Juniper SRX Blank Proxy-Identity – Troubleshooting

ipsecjuniper-junossrxvpn

I would really appreciate some clarification in the following matter.

What I'm seeing

I'm looking at two different SRX210 firewalls and specifically at their ipsec stanza.
I'm seeing the following which makes me wonder about proxy-identity:

admin@firewall> show configuration security ipsec vpn <vpn-name>
bind-interface st0.1;
ike {
    gateway <gateway>;
    proxy-identity;
    ipsec-policy <policy-name>;
}

If I make a questionmark after ike, the following is produced which is of no help to me in understanding this:

admin@firewall# set security ipsec vpn <vpn-name> ike ?
Possible completions:
> proxy-identity       IPSec proxy-id to use in IKE negotiations

The question

What are the effects, if any, by entering nothing after proxy-identity in the configuration of a SRX?

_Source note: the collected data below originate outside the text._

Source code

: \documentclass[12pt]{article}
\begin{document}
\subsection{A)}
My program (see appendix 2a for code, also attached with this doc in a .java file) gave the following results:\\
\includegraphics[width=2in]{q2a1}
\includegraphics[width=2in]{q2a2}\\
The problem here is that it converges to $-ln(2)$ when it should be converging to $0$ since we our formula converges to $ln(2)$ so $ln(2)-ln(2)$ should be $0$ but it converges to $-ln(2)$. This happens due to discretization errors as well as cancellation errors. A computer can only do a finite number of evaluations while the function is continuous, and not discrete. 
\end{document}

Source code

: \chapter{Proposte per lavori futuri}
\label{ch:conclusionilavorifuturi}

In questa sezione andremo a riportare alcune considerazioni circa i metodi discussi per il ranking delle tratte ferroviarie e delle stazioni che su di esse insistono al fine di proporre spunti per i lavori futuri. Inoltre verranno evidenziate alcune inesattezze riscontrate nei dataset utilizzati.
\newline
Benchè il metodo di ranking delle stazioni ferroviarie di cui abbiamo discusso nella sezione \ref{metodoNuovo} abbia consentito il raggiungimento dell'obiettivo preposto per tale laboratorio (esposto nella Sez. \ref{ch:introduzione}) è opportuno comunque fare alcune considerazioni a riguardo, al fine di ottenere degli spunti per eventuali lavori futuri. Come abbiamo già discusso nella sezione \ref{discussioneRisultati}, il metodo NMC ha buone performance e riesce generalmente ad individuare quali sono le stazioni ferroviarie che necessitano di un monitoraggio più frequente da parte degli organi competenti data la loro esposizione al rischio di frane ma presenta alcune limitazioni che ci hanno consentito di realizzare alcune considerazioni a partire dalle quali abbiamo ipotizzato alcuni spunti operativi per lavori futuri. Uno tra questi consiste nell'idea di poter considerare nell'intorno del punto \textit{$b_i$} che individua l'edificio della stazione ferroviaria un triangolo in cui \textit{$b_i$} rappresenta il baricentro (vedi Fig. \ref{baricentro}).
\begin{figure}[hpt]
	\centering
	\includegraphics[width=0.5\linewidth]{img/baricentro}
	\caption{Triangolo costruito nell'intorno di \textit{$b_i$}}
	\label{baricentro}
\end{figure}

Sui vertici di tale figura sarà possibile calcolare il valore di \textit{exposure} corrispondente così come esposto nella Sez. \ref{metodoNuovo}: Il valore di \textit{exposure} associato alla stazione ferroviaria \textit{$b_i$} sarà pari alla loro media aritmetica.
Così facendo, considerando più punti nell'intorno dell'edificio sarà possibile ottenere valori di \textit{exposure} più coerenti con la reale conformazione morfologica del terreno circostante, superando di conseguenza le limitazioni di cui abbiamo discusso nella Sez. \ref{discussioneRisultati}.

Mark: all names and identites have been replaced for security sakes

Thanks in advance!

Best Answer

Proxy-identity defaults to whatever you have set on the policy (in case of policy-based VPN). In case of route-based VPN, it defaults to:

proxy-identity {
   local 0.0.0.0/0;
   remote 0.0.0.0/0;
   service any;
}

Proxy-identity is used only for negotiating the IKE phase of the VPN, and has to mirror the proxy-identity that is set on the other site of the VPN tunnel. It has no effect on actually routing or permitting traffic through the tunnel once it has been established, that has to be done with routes and/or policies.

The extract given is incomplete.